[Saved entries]
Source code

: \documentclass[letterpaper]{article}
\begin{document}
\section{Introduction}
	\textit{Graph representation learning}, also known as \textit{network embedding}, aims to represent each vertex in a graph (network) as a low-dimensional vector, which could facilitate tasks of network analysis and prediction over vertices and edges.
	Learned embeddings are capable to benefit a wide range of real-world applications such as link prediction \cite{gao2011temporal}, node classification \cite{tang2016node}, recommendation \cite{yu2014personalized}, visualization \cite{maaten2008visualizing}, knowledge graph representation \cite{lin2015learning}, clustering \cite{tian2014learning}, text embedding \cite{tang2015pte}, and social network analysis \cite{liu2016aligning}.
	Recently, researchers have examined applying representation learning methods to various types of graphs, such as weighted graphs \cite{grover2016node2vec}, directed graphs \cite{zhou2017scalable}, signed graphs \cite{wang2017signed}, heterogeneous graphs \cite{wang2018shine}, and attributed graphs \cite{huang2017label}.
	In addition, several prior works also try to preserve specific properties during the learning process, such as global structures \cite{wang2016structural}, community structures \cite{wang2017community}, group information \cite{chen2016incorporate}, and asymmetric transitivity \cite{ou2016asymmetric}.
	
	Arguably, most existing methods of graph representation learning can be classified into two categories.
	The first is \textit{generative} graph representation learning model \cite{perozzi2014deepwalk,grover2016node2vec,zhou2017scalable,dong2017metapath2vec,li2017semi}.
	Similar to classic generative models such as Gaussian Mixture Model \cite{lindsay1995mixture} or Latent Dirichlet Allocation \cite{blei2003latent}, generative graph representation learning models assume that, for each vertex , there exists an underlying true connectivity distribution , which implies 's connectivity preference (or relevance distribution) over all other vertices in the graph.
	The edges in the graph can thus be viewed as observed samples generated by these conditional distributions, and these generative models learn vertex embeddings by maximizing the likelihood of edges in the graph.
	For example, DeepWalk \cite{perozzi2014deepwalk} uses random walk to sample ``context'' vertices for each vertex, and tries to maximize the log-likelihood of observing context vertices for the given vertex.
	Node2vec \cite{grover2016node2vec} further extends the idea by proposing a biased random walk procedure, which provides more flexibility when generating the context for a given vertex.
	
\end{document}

* What you need to do *
Look through the entries. Copy out each line with "textit" in it.

* Task result *
	\textit{Graph representation learning}, also known as \textit{network embedding}, aims to represent each vertex in a graph (network) as a low-dimensional vector, which could facilitate tasks of network analysis and prediction over vertices and edges.
	The first is \textit{generative} graph representation learning model \cite{perozzi2014deepwalk,grover2016node2vec,zhou2017scalable,dong2017metapath2vec,li2017semi}.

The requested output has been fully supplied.